After trolling through the forums on this topic and plenty of ideas I have successfully implemented a self - registration with Admin approval without altering too many core / library files and introducing any security risks(!). I thought I would share this with the community. Please note you will need to have access to the core / library files possibly through ftp.
Here's how the code works:
1. Prospective user requests an account (login/signup.php)
2. User is greeted with a custom message saying their request has been sent to administrator (login/signup.php). No email is sent to the user.
3. An email is sent to administrator about the new account request. Its achieved by redirecting the email to the admin instead of the user (lib/moodlelib.php).
4. Administrator views the user (admin/user.php) and manually confirms the account. On clicking ‘confirm’ the new function send_confirmation_email_to_user gets triggered and sends an email to the user. The email only contains a message stating their account has been confirmed and no activation links are sent.
Procedure:
The main idea is to not send the activation links during the email exchange. So the only way to confirm someone's account is by the administrator's doing this manually (which requires admin rights). Here are the changes I made to the three files:
1. lib/moodlelib.php [changes made to send_confirmation_email($user) function]

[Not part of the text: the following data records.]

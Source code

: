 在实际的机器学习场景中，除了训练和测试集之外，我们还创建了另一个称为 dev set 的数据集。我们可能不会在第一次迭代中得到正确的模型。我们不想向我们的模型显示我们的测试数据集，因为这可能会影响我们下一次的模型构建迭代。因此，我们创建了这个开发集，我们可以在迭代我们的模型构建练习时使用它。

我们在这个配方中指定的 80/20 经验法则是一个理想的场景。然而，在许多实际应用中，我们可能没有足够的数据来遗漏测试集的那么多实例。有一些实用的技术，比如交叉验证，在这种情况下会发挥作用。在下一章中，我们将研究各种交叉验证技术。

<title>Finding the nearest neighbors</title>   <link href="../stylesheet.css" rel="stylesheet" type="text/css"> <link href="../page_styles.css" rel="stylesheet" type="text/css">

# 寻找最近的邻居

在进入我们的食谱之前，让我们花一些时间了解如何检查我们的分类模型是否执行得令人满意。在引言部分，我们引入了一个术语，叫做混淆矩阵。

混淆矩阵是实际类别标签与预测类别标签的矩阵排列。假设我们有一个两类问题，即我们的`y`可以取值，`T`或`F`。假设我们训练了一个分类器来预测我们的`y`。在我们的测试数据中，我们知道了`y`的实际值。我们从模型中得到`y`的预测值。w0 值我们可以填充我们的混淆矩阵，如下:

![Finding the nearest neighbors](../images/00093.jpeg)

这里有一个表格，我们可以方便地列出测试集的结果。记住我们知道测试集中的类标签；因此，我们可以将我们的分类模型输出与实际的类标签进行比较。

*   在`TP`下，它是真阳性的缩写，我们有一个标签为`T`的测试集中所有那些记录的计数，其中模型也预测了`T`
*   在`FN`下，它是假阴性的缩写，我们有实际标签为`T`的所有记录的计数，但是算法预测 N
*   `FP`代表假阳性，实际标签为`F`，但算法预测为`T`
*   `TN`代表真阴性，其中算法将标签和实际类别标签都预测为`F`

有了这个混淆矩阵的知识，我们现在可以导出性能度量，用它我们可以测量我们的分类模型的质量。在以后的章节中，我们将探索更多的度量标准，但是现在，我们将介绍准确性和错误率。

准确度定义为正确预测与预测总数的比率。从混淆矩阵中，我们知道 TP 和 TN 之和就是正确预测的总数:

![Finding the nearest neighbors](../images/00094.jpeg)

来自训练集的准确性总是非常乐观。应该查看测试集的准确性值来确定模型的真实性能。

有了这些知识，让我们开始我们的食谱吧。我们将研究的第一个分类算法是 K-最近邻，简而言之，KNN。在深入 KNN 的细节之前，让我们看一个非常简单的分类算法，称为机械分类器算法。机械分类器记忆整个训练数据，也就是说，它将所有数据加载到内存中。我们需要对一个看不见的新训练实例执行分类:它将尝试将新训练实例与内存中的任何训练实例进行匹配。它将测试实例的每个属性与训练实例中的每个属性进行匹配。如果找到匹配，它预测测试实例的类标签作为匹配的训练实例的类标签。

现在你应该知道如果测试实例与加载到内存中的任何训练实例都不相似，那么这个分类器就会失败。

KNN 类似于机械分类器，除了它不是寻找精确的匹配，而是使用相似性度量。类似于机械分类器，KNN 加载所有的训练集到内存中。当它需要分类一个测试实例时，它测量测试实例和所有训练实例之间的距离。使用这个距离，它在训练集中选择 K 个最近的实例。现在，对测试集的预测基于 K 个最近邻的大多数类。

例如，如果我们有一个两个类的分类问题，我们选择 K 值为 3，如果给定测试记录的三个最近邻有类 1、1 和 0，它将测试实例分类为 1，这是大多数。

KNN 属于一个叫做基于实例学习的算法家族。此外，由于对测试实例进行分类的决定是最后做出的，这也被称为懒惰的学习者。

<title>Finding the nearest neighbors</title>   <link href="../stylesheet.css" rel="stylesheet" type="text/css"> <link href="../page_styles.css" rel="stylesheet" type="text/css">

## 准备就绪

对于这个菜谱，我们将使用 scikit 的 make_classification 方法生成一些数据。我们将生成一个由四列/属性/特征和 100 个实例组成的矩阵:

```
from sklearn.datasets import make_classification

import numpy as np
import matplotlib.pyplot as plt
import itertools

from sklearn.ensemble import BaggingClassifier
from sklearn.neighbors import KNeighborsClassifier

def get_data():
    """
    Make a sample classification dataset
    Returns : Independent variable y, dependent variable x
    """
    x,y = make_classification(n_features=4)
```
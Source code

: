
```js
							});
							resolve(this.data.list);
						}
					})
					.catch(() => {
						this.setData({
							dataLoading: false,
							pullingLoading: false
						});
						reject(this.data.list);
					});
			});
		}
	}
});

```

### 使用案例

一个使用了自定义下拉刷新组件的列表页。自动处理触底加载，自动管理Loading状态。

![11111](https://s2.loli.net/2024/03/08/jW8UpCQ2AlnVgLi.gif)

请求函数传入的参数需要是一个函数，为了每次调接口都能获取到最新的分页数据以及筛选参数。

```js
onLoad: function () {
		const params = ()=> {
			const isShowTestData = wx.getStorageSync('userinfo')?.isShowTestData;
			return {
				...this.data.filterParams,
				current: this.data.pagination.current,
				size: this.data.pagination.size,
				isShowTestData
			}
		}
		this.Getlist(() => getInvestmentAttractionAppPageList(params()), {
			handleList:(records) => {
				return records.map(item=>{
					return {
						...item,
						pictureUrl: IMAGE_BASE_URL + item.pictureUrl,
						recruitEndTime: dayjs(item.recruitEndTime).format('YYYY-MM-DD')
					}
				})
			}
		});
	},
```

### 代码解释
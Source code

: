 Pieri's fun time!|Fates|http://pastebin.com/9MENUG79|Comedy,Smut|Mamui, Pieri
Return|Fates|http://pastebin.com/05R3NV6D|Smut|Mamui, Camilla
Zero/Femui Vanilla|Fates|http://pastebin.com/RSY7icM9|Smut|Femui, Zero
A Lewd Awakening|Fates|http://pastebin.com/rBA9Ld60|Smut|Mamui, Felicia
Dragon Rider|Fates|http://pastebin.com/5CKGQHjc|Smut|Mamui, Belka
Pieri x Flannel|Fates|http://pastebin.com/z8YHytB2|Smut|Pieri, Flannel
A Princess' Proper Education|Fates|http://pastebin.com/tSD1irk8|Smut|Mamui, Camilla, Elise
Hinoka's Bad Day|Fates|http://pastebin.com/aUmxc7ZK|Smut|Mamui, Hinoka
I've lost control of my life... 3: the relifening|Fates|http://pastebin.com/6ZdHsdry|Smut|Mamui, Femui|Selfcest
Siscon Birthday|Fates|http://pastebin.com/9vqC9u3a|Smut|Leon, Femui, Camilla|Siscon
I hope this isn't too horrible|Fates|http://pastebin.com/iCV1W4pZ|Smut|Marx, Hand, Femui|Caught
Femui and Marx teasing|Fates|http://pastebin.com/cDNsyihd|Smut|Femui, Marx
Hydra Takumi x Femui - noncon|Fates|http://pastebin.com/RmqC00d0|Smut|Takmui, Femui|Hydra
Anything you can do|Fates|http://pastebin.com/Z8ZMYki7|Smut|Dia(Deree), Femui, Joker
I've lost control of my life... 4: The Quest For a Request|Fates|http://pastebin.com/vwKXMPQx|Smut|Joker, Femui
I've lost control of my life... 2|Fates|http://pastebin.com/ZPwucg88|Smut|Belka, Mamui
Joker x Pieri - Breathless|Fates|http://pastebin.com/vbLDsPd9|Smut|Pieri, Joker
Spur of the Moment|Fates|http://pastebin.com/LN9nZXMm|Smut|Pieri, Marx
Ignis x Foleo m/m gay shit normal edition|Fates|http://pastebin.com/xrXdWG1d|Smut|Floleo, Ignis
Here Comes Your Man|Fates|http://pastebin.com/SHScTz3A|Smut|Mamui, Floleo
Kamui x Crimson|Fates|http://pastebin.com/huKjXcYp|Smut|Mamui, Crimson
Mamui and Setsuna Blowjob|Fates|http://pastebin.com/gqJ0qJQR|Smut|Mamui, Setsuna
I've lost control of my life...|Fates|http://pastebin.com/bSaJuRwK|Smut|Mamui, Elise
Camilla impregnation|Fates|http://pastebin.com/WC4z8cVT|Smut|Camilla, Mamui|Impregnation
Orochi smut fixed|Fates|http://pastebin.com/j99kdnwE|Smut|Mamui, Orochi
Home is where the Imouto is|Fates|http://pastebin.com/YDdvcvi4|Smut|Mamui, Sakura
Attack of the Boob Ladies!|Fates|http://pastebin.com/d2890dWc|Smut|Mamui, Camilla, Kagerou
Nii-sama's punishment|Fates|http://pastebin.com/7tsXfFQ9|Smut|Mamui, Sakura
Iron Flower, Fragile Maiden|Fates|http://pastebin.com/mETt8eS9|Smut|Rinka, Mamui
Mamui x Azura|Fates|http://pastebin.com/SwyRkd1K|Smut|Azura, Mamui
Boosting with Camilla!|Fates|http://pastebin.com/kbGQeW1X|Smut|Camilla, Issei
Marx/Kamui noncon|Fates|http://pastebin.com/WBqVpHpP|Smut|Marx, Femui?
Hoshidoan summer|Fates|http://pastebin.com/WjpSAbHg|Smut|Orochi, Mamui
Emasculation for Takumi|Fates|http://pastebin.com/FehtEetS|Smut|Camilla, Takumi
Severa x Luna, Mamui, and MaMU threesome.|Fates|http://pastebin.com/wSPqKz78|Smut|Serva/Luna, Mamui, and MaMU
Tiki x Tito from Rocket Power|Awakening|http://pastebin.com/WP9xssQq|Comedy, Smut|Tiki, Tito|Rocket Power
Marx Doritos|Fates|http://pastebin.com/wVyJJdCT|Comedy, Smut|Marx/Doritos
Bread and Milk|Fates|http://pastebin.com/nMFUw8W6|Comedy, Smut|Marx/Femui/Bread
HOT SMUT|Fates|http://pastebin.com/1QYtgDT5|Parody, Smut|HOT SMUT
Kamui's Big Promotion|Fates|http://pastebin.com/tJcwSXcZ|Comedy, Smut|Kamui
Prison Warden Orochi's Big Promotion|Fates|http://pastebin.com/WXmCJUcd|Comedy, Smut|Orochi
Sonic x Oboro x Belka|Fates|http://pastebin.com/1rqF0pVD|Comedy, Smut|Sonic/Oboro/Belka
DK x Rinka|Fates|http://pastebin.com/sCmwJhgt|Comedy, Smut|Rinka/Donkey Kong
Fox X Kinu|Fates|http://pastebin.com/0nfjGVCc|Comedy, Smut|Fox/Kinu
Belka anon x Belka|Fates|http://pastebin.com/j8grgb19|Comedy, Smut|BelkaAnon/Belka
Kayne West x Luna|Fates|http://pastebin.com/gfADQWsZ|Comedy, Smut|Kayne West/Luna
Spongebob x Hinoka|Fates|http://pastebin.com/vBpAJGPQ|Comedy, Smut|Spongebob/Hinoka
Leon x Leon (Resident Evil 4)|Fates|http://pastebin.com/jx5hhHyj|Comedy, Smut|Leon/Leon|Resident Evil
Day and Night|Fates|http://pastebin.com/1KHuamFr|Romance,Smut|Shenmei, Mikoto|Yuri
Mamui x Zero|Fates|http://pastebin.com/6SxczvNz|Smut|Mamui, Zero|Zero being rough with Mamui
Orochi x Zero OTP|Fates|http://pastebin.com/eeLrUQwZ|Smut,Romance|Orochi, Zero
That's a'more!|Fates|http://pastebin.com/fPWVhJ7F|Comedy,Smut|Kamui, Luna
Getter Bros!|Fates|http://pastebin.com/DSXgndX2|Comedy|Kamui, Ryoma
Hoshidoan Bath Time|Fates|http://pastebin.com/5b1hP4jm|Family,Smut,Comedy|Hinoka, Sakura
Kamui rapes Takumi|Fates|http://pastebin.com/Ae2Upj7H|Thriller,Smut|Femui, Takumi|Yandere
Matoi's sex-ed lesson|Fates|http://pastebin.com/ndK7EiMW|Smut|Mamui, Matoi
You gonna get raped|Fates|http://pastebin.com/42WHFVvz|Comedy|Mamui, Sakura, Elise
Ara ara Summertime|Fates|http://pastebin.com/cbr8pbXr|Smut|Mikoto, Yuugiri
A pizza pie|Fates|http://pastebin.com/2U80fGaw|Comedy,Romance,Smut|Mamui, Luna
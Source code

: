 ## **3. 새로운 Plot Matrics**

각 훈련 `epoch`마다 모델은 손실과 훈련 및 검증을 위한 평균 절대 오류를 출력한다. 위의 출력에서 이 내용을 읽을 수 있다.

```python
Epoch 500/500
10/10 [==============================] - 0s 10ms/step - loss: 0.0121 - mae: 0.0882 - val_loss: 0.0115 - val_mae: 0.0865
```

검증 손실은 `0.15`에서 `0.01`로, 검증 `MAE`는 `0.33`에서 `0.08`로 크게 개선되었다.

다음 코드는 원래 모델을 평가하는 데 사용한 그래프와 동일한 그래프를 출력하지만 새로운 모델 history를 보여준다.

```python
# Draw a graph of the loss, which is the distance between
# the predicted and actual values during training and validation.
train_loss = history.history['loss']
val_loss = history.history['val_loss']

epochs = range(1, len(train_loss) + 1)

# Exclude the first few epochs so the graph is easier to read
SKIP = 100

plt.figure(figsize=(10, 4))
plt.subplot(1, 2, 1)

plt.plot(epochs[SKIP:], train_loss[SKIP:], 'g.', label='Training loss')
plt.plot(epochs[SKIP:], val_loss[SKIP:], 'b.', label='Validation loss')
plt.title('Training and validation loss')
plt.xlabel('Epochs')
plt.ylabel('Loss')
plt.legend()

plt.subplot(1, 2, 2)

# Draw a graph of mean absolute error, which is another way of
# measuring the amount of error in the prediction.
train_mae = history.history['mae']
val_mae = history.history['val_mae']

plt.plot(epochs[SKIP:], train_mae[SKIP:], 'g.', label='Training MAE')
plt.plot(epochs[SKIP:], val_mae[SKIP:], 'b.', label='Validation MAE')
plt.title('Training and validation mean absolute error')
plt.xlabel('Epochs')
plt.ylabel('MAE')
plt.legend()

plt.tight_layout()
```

- Removed activation / confirmation links from being generated - line 5939
- Email sent to $supportuser instead of $user - line 5947
- Made necessary changes to library files for the custom messages sent to site administrator.
2. lang/en/moodle.php
- added two new strings emailconfirmation_user and emailconfirmationsubject_user on line 562
3. admin/user.php
- Added a new function send_confirmation_email_to_user($user) - line 3
- changed strings emailconfirmationsubject_user and emailconfirmation_user
- Added send_confirmation_email_to_user($user); line 101 to call the function when account is manually confirmed.
Please do fully test this before implementing on a live server. Any suggestions to make this better would be greatly received.